This week I flew from Shannon to Gatwick and back. No laptop out. No iPad out. No Kindle, shampoo, toothpaste, cables, or assorted travel junk laid bare for the world to judge. Just drop the whole bag in a tray, stroll through, and you're done.
And it was glorious.
For the last two decades, security checkpoints have been a performance art of inconvenience -- unpacking your life into trays while a queue of impatient travellers sighs behind you. Then cramming it all back in again at speed, hoping you don't leave your headphones or dignity behind.
Now? That ritual is dying, thanks to the quiet rise of next-generation CT scanners and automated threat detection systems. You don't see them, but they're there -- spinning 3D images of your bag's contents, detecting liquids and electronics without you lifting a finger.

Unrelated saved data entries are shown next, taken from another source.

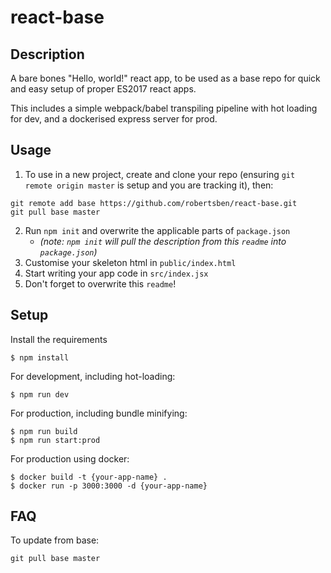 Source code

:# react-base
## Description
A bare bones "Hello, world!" react app, to be used as a base repo for quick and easy setup of proper ES2017 react apps.

This includes a simple webpack/babel transpiling pipeline with hot loading for dev, and a dockerised express server for prod.


## Usage
1. To use in a new project, create and clone your repo (ensuring `git remote origin master` is setup and you are tracking it), then:
```
git remote add base https://github.com/robertsben/react-base.git
git pull base master
```
2. Run `npm init` and overwrite the applicable parts of `package.json` 
    * _(note: `npm init` will pull the description from this `readme` into `package.json`)_
3. Customise your skeleton html in `public/index.html`
4. Start writing your app code in `src/index.jsx`
5. Don't forget to overwrite this `readme`!


## Setup
Install the requirements
```
$ npm install
```

For development, including hot-loading:
```
$ npm run dev
```

For production, including bundle minifying:
```
$ npm run build
$ npm run start:prod
```

For production using docker:
```
$ docker build -t {your-app-name} .
$ docker run -p 3000:3000 -d {your-app-name}
```

## FAQ
To update from base:
```
git pull base master
```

It's one of those rare quality-of-life improvements that slips in without fanfare. No ribbon-cutting ceremony, no marketing blitz. Just… suddenly, travel feels a little less stressful.
You'll probably only notice once you've breezed through, wondering what to do with all that extra time you didn't spend playing bag-Tetris.
The tech has been getting better in the background for years -- and now it's finally starting to make our lives easier in the foreground. Here's to progress you can actually feel.
Next step: invent a boarding process that doesn't make us all feel like livestock.